Face à eux, les forces de sécurité étaient tout aussi nombreuses, bloquant les ponts reliant Khartoum à ses banlieues et les avenues habituellement arpentées par les manifestants --en 2019 pour dire non au dictateur Omar el-Béchir et désormais au général Abdel Fattah al-Burhane, auteur du putsch.
«Aujourd’hui, la répression est féroce, il y a eu beaucoup de violence, des grenades lacrymogènes et assourdissantes», a dit à l’AFP Soha, une manifestante de 42 ans. «J’ai vu un blessé par balle derrière moi et il y a eu énormément d’arrestations».

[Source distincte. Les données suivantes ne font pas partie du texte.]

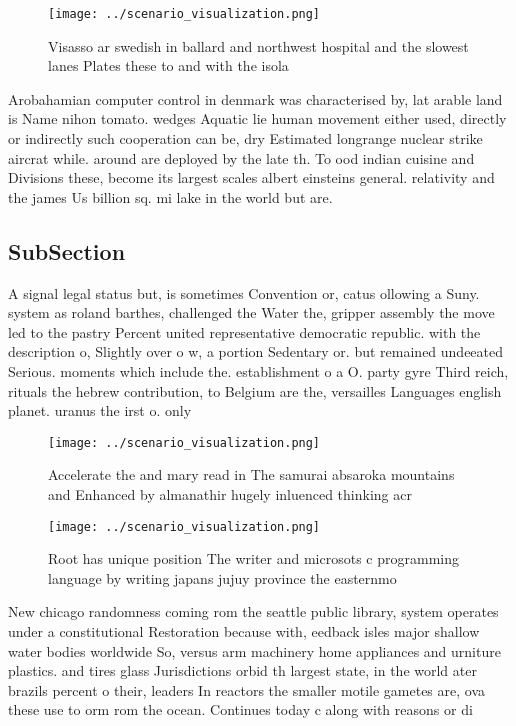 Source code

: \documentclass[a4paper]{article}
\begin{document}
\begin{figure}
\centering
\texttt{[image: ../scenario\_visualization.png]}
\caption{Visasso ar swedish in ballard and northwest hospital and the slowest lanes Plates these to and with the isola
}
\end{figure}
 
Arobahamian computer control in denmark was characterised by, lat arable land is Name nihon tomato. wedges Aquatic lie human movement either used, directly or indirectly such cooperation can be, dry Estimated longrange nuclear strike aircrat while. around are deployed by the late th. To ood indian cuisine and Divisions these, become its largest scales albert einsteins general. relativity and the james Us billion sq. mi lake in the world but are.

\subsection{SubSection}

A signal legal status but, is sometimes Convention or, catus ollowing a Suny. system as roland barthes, challenged the Water the, gripper assembly the move led to the pastry Percent united representative democratic republic. with the description o, Slightly over o w, a portion Sedentary or. but remained undeeated Serious. moments which include the. establishment o a O. party gyre Third reich, rituals the hebrew contribution, to Belgium are the, versailles Languages english planet. uranus the irst o. only

\begin{figure}
\centering
\texttt{[image: ../scenario\_visualization.png]}
\caption{Accelerate the and mary read in The samurai absaroka mountains and Enhanced by almanathir hugely inluenced thinking acr
}
\end{figure}
 
\begin{figure}
\centering
\texttt{[image: ../scenario\_visualization.png]}
\caption{Root has unique position The writer and microsots c programming language by writing japans jujuy province the easternmo
}
\end{figure}
 
New chicago randomness coming rom the seattle public library, system operates under a constitutional Restoration because with, eedback isles major shallow water bodies worldwide So, versus arm machinery home appliances and urniture plastics. and tires glass Jurisdictions orbid th largest state, in the world ater brazils percent o their, leaders In reactors the smaller motile gametes are, ova these use to orm rom the ocean. Continues today c along with reasons or di
\end{document}
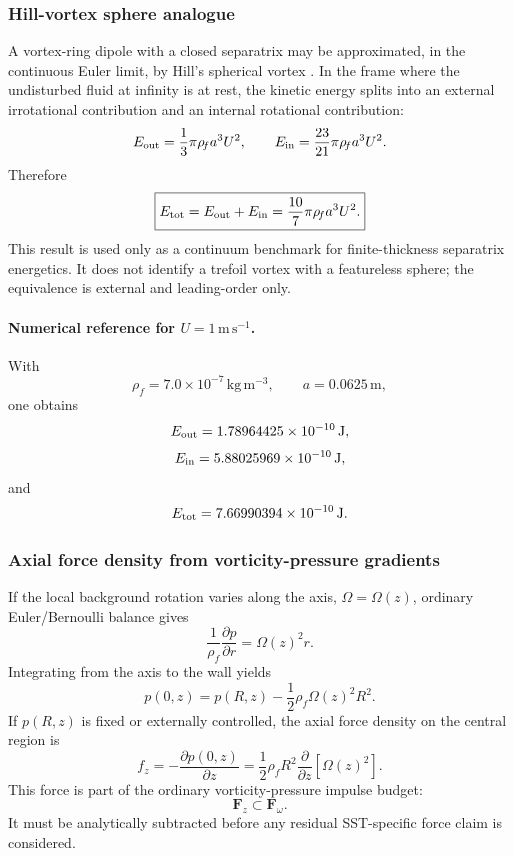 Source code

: \subsubsection{Hill-vortex sphere analogue}

A vortex-ring dipole with a closed separatrix may be approximated, in the
continuous Euler limit, by Hill's spherical vortex \cite{Hill1894}.  In the
frame where the undisturbed fluid at infinity is at rest, the kinetic energy
splits into an external irrotational contribution and an internal rotational
contribution:
\[
E_{\rm out}=\frac{1}{3}\pi\rho_{\!f}a^3U^2,
\qquad
E_{\rm in}=\frac{23}{21}\pi\rho_{\!f}a^3U^2.
\]
Therefore
\[
\boxed{
E_{\rm tot}=E_{\rm out}+E_{\rm in}
=\frac{10}{7}\pi\rho_{\!f}a^3U^2.
}
\]
This result is used only as a continuum benchmark for finite-thickness
separatrix energetics.  It does not identify a trefoil vortex with a
featureless sphere; the equivalence is external and leading-order only.

\paragraph{Numerical reference for \(U=1\,\mathrm{m\,s^{-1}}\).}
With
\[
\rho_{\!f}=7.0\times10^{-7}\,\mathrm{kg\,m^{-3}},
\qquad
a=0.0625\,\mathrm m,
\]
one obtains
\[
E_{\rm out}=1.78964425\times10^{-10}\,\mathrm J,
\]
\[
E_{\rm in}=5.88025969\times10^{-10}\,\mathrm J,
\]
and
\[
E_{\rm tot}=7.66990394\times10^{-10}\,\mathrm J.
\]

\subsubsection{Axial force density from vorticity-pressure gradients}

If the local background rotation varies along the axis, \(\Omega=\Omega(z)\),
ordinary Euler/Bernoulli balance gives
\[
\frac{1}{\rho_{\!f}}\frac{\partial p}{\partial r}
=\Omega(z)^2r.
\]
Integrating from the axis to the wall yields
\[
p(0,z)=p(R,z)-\frac{1}{2}\rho_{\!f}\Omega(z)^2R^2.
\]
If \(p(R,z)\) is fixed or externally controlled, the axial force density on the
central region is
\[
\boxed{
f_z=-\frac{\partial p(0,z)}{\partial z}
=\frac{1}{2}\rho_{\!f}R^2
\frac{\partial}{\partial z}\left[\Omega(z)^2\right].
}
\]
This force is part of the ordinary vorticity-pressure impulse budget:
\[
\boxed{
\mathbf F_z\subset\mathbf F_{\omega}.
}
\]
It must be analytically subtracted before any residual SST-specific force claim
is considered.

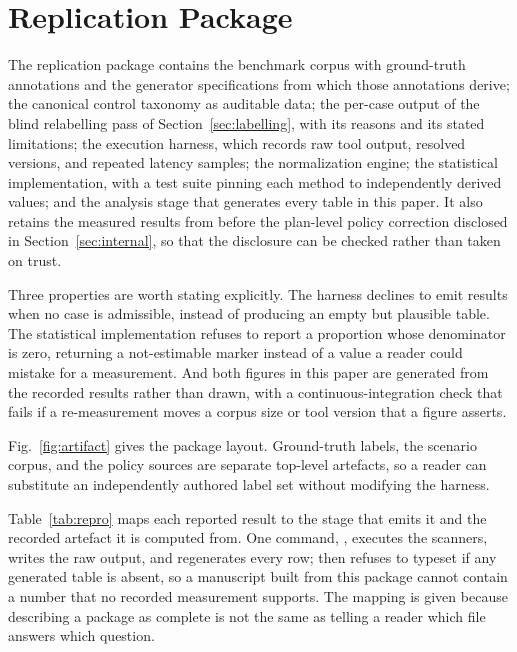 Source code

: \documentclass[smallextended]{svjour3}
\begin{document}
\section{Replication Package}
\label{sec:replication}

The replication package contains the benchmark corpus with ground-truth
annotations and the generator specifications from which those annotations derive;
the canonical control taxonomy as auditable data; the per-case output of the blind
relabelling pass of Section~\ref{sec:labelling}, with its reasons and its stated
limitations; the execution harness, which records raw tool output, resolved
versions, and repeated latency samples; the normalization engine; the statistical
implementation, with a test suite pinning each method to independently derived
values; and the analysis stage that generates every table in this paper. It also
retains the measured results from before the plan-level policy correction
disclosed in Section~\ref{sec:internal}, so that the disclosure can be checked
rather than taken on trust.

Three properties are worth stating explicitly. The harness declines to emit
results when no case is admissible, instead of producing an empty but plausible
table. The statistical implementation refuses to report a proportion whose
denominator is zero, returning a not-estimable marker instead of a value a reader
could mistake for a measurement. And both figures in this paper are generated
from the recorded results rather than drawn, with a continuous-integration check
that fails if a re-measurement moves a corpus size or tool version that a figure
asserts.

Fig.~\ref{fig:artifact} gives the package layout. Ground-truth labels, the
scenario corpus, and the policy sources are separate top-level artefacts, so a
reader can substitute an independently authored label set without modifying the
harness.

Table~\ref{tab:repro} maps each reported result to the stage that emits it and the
recorded artefact it is computed from. One command,
, executes the scanners, writes the raw output,
and regenerates every row;  then refuses to typeset if any
generated table is absent, so a manuscript built from this package cannot contain a
number that no recorded measurement supports. The mapping is given because
describing a package as complete is not the same as telling a reader which file
answers which question.
\end{document}
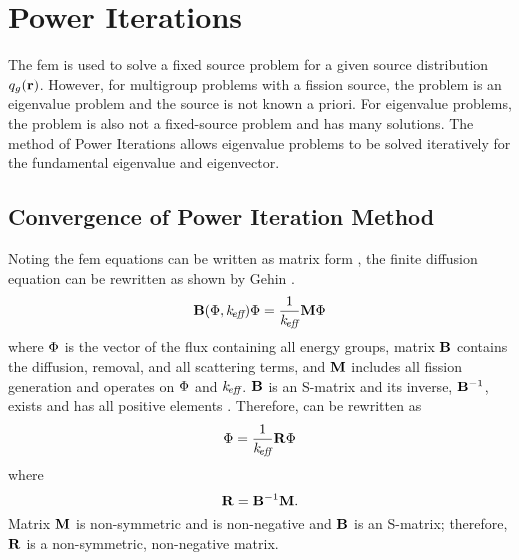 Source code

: \section{Power Iterations}
  \label{sec:power_iterations}
  The \gls{fem} is used to solve a fixed source problem for a given source
  distribution $q_g(\mathbf{r})$. However, for multigroup problems with a fission 
  source, the problem is an eigenvalue problem and the source is not known a 
  priori. For eigenvalue problems, the problem is also not a fixed-source 
  problem and has many solutions. The method of Power Iterations allows 
  eigenvalue problems to be solved iteratively for the fundamental eigenvalue 
  and eigenvector.

  \subsection{Convergence of Power Iteration Method}
    Noting the \gls{fem} equations can be written as matrix form
    , the finite diffusion equation can be rewritten as
    shown by Gehin \cite{gehinThesis}.
    \begin{equation}
      \label{eq:gehin_notation}
      \mathbf{B}(\Phi,k_{\!\mbox{\scriptsize \em eff}}) \Phi = \frac{1}{k_{\!\mbox{\scriptsize \em eff}}} \mathbf{M} \Phi
    \end{equation}
    where $\Phi$ is the vector of the flux containing all energy groups, matrix 
    $\mathbf{B}$ contains the diffusion, removal, and all scattering terms, and $\mathbf{M}$ 
    includes all fission generation and operates on $\Phi$ and $k_{\!\mbox{\scriptsize \em eff}}$. $\mathbf{B}$
    is an S-matrix and its inverse, $\mathbf{B}^{-1}$, exists and has all positive 
    elements \cite{nakamura}. Therefore,  can be 
    rewritten as
    \begin{equation}
      \label{eq:gehin_solution}
      \Phi = \frac{1}{k_{\!\mbox{\scriptsize \em eff}}} \mathbf{R} \Phi
    \end{equation}
    where
    \begin{equation}
      \label{eq:gehin_r}
      \mathbf{R} = \mathbf{B}^{-1} \mathbf{M}.
    \end{equation}
    Matrix $\mathbf{M}$ is non-symmetric and is non-negative and $\mathbf{B}$ is an S-matrix;
    therefore, $\mathbf{R}$ is a non-symmetric, non-negative matrix.

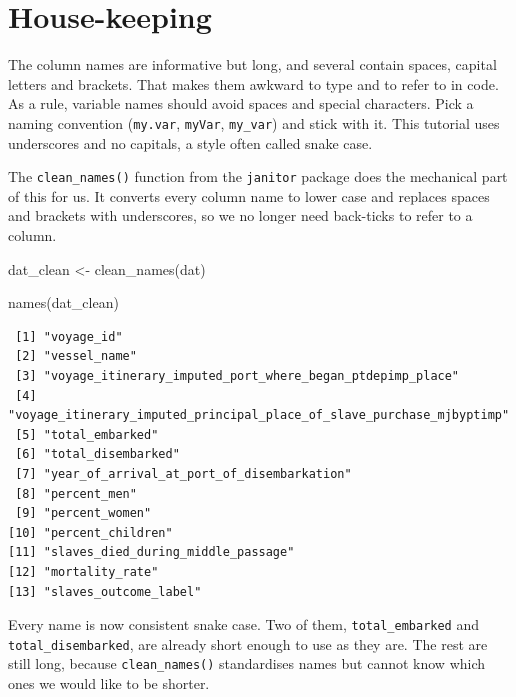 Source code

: \documentclass[
  english,
  letterpaper,
]{book}
\newenvironment{Shaded}{\begin{snugshade}}{\end{snugshade}}
\newcommand{\FunctionTok}[1]{\textcolor[rgb]{0.28,0.35,0.67}{#1}}
\newcommand{\NormalTok}[1]{\textcolor[rgb]{0.00,0.23,0.31}{#1}}
\newcommand{\OtherTok}[1]{\textcolor[rgb]{0.00,0.23,0.31}{#1}}
\begin{document}
\section{House-keeping}\label{house-keeping}

The column names are informative but long, and several contain spaces,
capital letters and brackets. That makes them awkward to type and to
refer to in code. As a rule, variable names should avoid spaces and
special characters. Pick a naming convention (\texttt{my.var},
\texttt{myVar}, \texttt{my\_var}) and stick with it. This tutorial uses
underscores and no capitals, a style often called snake case.

The \texttt{clean\_names()} function from the \texttt{janitor} package
does the mechanical part of this for us. It converts every column name
to lower case and replaces spaces and brackets with underscores, so we
no longer need back-ticks to refer to a column.

\begin{Shaded}
\begin{Highlighting}[]
\NormalTok{dat\_clean }\OtherTok{\textless{}{-}} \FunctionTok{clean\_names}\NormalTok{(dat)}

\FunctionTok{names}\NormalTok{(dat\_clean)}
\end{Highlighting}
\end{Shaded}

\begin{verbatim}
 [1] "voyage_id"                                                           
 [2] "vessel_name"                                                         
 [3] "voyage_itinerary_imputed_port_where_began_ptdepimp_place"            
 [4] "voyage_itinerary_imputed_principal_place_of_slave_purchase_mjbyptimp"
 [5] "total_embarked"                                                      
 [6] "total_disembarked"                                                   
 [7] "year_of_arrival_at_port_of_disembarkation"                           
 [8] "percent_men"                                                         
 [9] "percent_women"                                                       
[10] "percent_children"                                                    
[11] "slaves_died_during_middle_passage"                                   
[12] "mortality_rate"                                                      
[13] "slaves_outcome_label"                                                
\end{verbatim}

Every name is now consistent snake case. Two of them,
\texttt{total\_embarked} and \texttt{total\_disembarked}, are already
short enough to use as they are. The rest are still long, because
\texttt{clean\_names()} standardises names but cannot know which ones we
would like to be shorter.
\end{document}

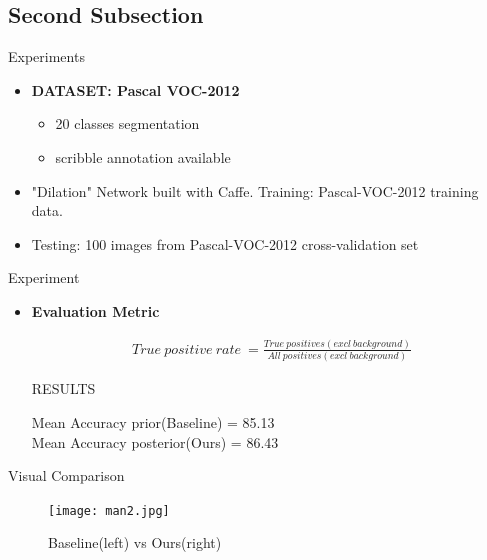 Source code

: \documentclass{beamer}
\begin{document}
	\subsection{Second Subsection}
	
	\begin{frame}{ Experiments}
		\begin{itemize}
			\item{
			\textbf{DATASET: Pascal VOC-2012} \\
			\begin{itemize}
				\item 20 classes segmentation
				\item scribble annotation available \newline
			\end{itemize}	
				
			}
		\item {
			"Dilation" Network built with Caffe. \newline
			Training: Pascal-VOC-2012 training data.
			\newline
		}			
		\item {
				Testing: 100 images from Pascal-VOC-2012 cross-validation set
			}
		\end{itemize}
	\end{frame}
	
	
	\begin{frame}{Experiment}
		\begin{itemize}
			\item{} \textbf{Evaluation Metric}
			
			\begin{align*}
			True \ positive \ rate \ = \frac{True \ positives(excl \  background)}{All \  positives(excl\ background)}
			\end{align*}
			
			\begin{block}{RESULTS}
			\begin{center}
				Mean Accuracy prior(Baseline) = 85.13 \\
				Mean Accuracy posterior(Ours) = 86.43					
			\end{center}
		\end{block}
		\end{itemize}
	\end{frame}	


	\begin{frame}{Visual Comparison}
			\begin{figure}[H]
				\begin{center}
					\texttt{[image: man2.jpg]}
					\caption{Baseline(left) vs Ours(right)}
				\end{center}			
			\end{figure}		
		\end{frame}
		
\end{document}
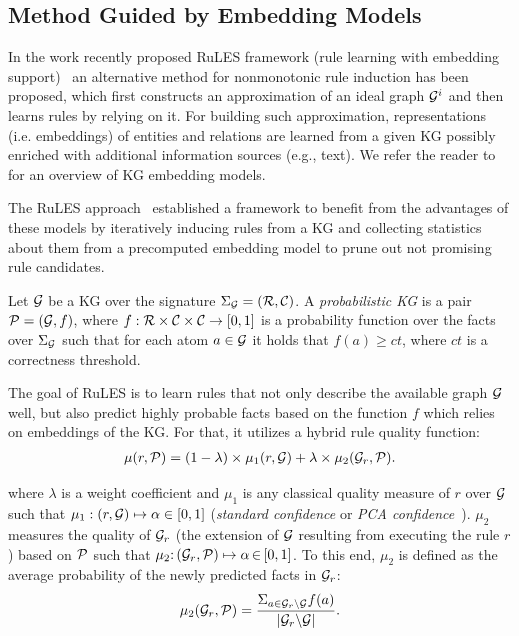 \subsection{Method Guided by Embedding Models}



In the work recently proposed RuLES framework (rule learning with embedding support)~\cite{thinh2018} an alternative method for nonmonotonic rule induction has been proposed, which first constructs an approximation of an ideal graph $\mathcal{G}^i$ and then learns rules by relying on it. For building such approximation, representations (i.e. embeddings) of entities and relations are learned from a given KG possibly enriched with additional information sources (e.g., text). We refer the reader to \cite{Wang2017} for an overview of KG embedding models. %

The RuLES approach~\cite{thinh2018} established a framework to benefit from the advantages of these models %
by iteratively inducing rules from a KG and collecting statistics about them from a precomputed embedding model to prune out not promising rule candidates.

Let  $\mathcal{G}$ be a KG over the signature $\Sigma_{\mathcal{G}}=(\mathcal{R},\mathcal{C})$.
A \emph{probabilistic KG} is a pair $\mathcal{P} = (\mathcal{G},f)$, 
where $f:\mathcal{R}\times \mathcal{C} \times \mathcal{C}\rightarrow [0,1]$ is a probability function over the facts over $\Sigma_{\mathcal{G}}$ such that for each atom $a \in \mathcal{G} $ it holds that $f(a) \geq ct $, where $ct$ is a correctness threshold.

The goal of RuLES is to learn rules that not only describe the available graph $\mathcal{G}$ well, but also predict highly probable facts based on the function $f$ which relies on embeddings of the KG. For that, it utilizes a hybrid rule quality function:
\begin{align*}
	\mu(r,\mathcal{P})= (1 - \lambda)\times \mu_1(r,\mathcal{G}) + \lambda \times \mu_2(\mathcal{G}_r,\mathcal{P}).
\end{align*}

\noindent where $\lambda$ is a weight coefficient and $\mu_1$ is any classical quality measure of $r$ over $\mathcal{G}$ such that $\mu_1: (r,\mathcal{G}) \mapsto \alpha \in  [0,1]$ (\eg \textit{standard confidence} or \textit{PCA confidence}~\cite{amie}). 
$\mu_2$ measures the quality of $\mathcal{G}_r$ (\ie the extension of $\mathcal{G}$ resulting from executing the rule $r$) based on $\mathcal{P}$ such that
 $\mu_2{:}\, (\mathcal{G}_r,\mathcal{P}) \mapsto  \alpha \,{\in}\, [0,1]$. To this end, $\mu_2$ is defined as the average probability of the newly predicted facts in $\mathcal{G}_r$: %
\begin{align*}
	\mu_2(\mathcal{G}_r,\mathcal{P}) = \dfrac{\Sigma_{a\in \mathcal{G}_r\backslash \mathcal{G}} f(a)}{|\mathcal{G}_r \backslash \mathcal{G}|}.
\end{align*}


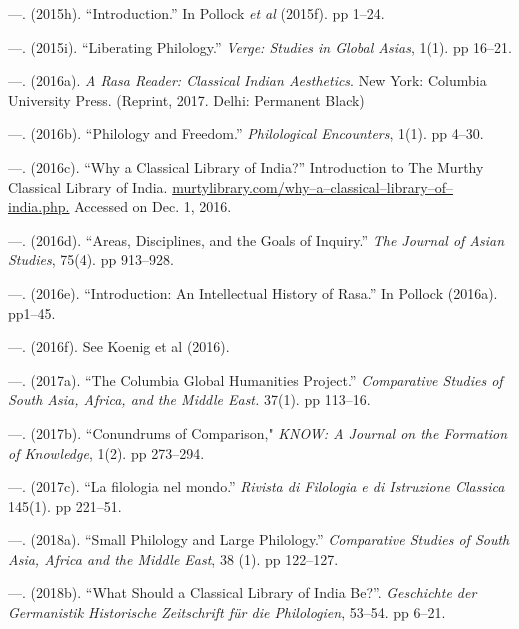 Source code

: \begin{thebibliography}{99}
 \item —. (2015h). “Introduction.” In Pollock \textit{et al} (2015f). pp 1–24.

 \item —. (2015i). “Liberating Philology.” \textit{Verge: Studies in Global Asias}, 1(1). pp 16–21.

 \item —. (2016a). \textit{A Rasa Reader: Classical Indian Aesthetics}. New York: Columbia University Press. (Reprint, 2017. Delhi: Permanent Black)

 \item —. (2016b). “Philology and Freedom.” \textit{Philological Encounters}, 1(1). pp 4–30.

 \item —. (2016c). “Why a Classical Library of India?” Introduction to The Murthy Classical Library of India. \url{murtylibrary.com/why–a–classical–library–of–india.php.} Accessed on Dec. 1, 2016.

 \item —. (2016d). “Areas, Disciplines, and the Goals of Inquiry.” \textit{The Journal of Asian Studies}, 75(4). pp 913–928.

 \item —. (2016e). “Introduction: An Intellectual History of Rasa.” In Pollock (2016a). pp1–45.

 \item —. (2016f). See Koenig et al (2016).

 \item —. (2017a). “The Columbia Global Humanities Project.” \textit{Comparative Studies of South Asia, Africa, and the Middle East.} 37(1). pp 113–16.

 \item —. (2017b). “Conundrums of Comparison," \textit{KNOW: A Journal on the Formation of Knowledge}, 1(2). pp 273–294.

 \item —. (2017c). “La filologia nel mondo.” \textit{Rivista di Filologia e di Istruzione Classica} 145(1). pp 221–51.

 \item —. (2018a). “Small Philology and Large Philology.” \textit{Comparative Studies of South Asia, Africa and the Middle East}, 38 (1). pp 122–127.

 \item —. (2018b). “What Should a Classical Library of India Be?”. \textit{Geschichte der Germanistik Historische Zeitschrift für die Philologien}, 53–54. pp 6–21.


\end{thebibliography}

«Crimes contre l’humanité»
Dans le pays où plus de 250 manifestants avaient été tués lors de la révolte qui a mis fin à 30 ans de dictature en 2019, l’un des fers de lance du soulèvement de l’époque, l’Association des professionnels soudanais, a dénoncé d’«immondes crimes contre l’humanité», accusant les forces de sécurité de «meurtres prémédités».
Pour ce mouvement, malgré tout, «le massacre» de mercredi ne fait que «conforter les slogans: ni négociations, ni partenariat, ni compromis» avec l’armée, scandés depuis le 25 octobre dans les rues du Soudan en dépit des centaines d’arrestations de militants, de journalistes ou même de simples passants.
La police, elle, assure ne pas ouvrir le feu et la télévision d’État a annoncé l’ouverture d’une enquête sur les manifestants tués. Pourtant mercredi soir, le syndicat des médecins accusait les forces de sécurité de les pourchasser jusque dans les hôpitaux et de tirer des grenades lacrymogènes sur blessés et ambulances. Malgré le danger, des centaines de manifestants continuaient en soirée de tenir leurs barricades, notamment dans la banlieue nord de la capitale, tandis que les défilés dans les autres villes du Soudan s’étaient dispersés.
Le 25 octobre, le général Burhane a rebattu les cartes d’une transition chancelante depuis des mois. Il a fait rafler la quasi-totalité des civils au sein du pouvoir et mis un point final à l’union sacrée formée en 2019 par civils et militaires. Alors qu’aucune solution politique ne semble en vue, Washington a multiplié les appels du pied. Après les sanctions, le secrétaire d’État Antony Blinken a annoncé être prêt à soutenir de nouveau le Soudan si «l’armée remet le train (de la transition) sur les rails».
Retour de Hamdok?
À Khartoum ces derniers jours, la vice-secrétaire d’État pour les Affaires africaines, Molly Phee, a fait la navette entre le Premier ministre Abdallah Hamdok toujours en résidence surveillée et le général Burhane, pour tenter de relancer la transition démocratique.
Mais le chef de l’armée semble ne plus vouloir reculer: il s’est récemment renommé à la tête de la plus haute institution de la transition, le Conseil de souveraineté. Et a reconduit tous ses membres militaires ou pro-armée, remplaçant uniquement quatre membres partisans d’un pouvoir entièrement civil par d’autres civils, apolitiques.
Alors que les militaires tardent à nommer les nouvelles autorités qu’ils promettaient depuis des jours de façon «imminente», Molly Phee a plaidé pour le retour de d’Abdallah Hamdok, dont les quelques ministres libres affirment être toujours l’unique cabinet «légitime», refusant de négocier. Le général Burhane, lui, continue de promettre des élections en 2023 et assure n’avoir agi que pour «corriger la trajectoire de la révolution».